Sunday, July 15, 2007

most likely to engage in conversation or striving for connections

Friday at the annual James Satterwhite Training Academy retreat, my colleagues granted me and two colleagues with the "award" of "Most likely to engage someone in a conversation." I have been struggling to decide if this was a strength or should be considered less than complimentary...

I think that my struggle is over....

In her book, saving graces, Elizabeth Edwards writes of her father...

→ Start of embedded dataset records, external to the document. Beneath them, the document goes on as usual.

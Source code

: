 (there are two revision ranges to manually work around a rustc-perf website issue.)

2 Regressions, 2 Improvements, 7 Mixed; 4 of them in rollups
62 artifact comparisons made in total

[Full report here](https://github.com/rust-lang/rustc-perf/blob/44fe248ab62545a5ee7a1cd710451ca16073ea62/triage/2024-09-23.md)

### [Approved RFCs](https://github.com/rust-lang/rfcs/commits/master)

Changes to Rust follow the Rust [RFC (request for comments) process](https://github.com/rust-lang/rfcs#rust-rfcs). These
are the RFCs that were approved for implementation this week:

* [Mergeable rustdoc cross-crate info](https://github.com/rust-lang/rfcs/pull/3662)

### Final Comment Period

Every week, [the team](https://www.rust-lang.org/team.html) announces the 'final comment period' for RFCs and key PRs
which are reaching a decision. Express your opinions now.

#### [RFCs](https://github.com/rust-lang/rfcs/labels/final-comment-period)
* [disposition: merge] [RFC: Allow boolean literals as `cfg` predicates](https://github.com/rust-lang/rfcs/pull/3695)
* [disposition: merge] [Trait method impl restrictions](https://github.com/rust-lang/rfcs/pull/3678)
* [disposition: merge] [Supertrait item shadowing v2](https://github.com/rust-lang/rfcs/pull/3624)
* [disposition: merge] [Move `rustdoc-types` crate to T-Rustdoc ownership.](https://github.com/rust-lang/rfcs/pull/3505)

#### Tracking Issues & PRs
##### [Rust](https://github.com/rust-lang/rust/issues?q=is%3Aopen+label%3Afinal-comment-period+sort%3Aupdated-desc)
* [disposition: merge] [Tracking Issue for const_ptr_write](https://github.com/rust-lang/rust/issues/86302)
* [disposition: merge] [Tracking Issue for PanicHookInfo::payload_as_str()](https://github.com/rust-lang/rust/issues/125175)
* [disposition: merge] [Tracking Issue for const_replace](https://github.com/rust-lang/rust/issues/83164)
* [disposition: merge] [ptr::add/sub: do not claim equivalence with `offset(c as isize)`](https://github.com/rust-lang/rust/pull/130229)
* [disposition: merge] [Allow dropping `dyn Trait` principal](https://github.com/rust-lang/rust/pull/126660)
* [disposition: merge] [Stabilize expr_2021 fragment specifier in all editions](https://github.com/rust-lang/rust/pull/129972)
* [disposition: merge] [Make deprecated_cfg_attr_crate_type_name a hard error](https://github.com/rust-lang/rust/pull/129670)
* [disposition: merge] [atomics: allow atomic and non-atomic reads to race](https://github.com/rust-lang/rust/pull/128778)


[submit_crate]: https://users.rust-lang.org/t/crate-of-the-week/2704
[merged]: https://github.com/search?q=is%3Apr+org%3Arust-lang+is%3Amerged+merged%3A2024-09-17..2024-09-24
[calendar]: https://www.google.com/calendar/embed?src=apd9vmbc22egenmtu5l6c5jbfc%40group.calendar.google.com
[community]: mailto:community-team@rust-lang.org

..."my father didn't need that. He could reach for the hands of strangers. He would corral teenagers at a table and ask them what they liked. He could tell nurses in the clinic how pretty they were. Each girl he passed by he'd say " Could she be? Well, she must be. Here's a princess. Imagine that, a princess, right here in the mall?" He would chat with cashiers as if he knew them, complimenting them on their hair or their eyes or their speed with which they worked. By they time they left, my father would know the life stories of the family in the next lane at the bowling alley. Why not pass the time with a cashier? You're not doing anything anyway. why not make friends with a bowling family? He we were a bowling family too.

My father was doing something most of us do or want to do- reaching for connections. Now, he has and still is an extreme example. and probably as a consequence, so am I. I am most likely not to change either, because the connections i have make have enriched me, sustained me, they have strengthened me by holding me up when I needed it, and they have strengthened me by letting me hold up my end when it was needed. My life is immeasurably better because i know that although we may say grace differently, or may not know how to say it at all, we all need each other."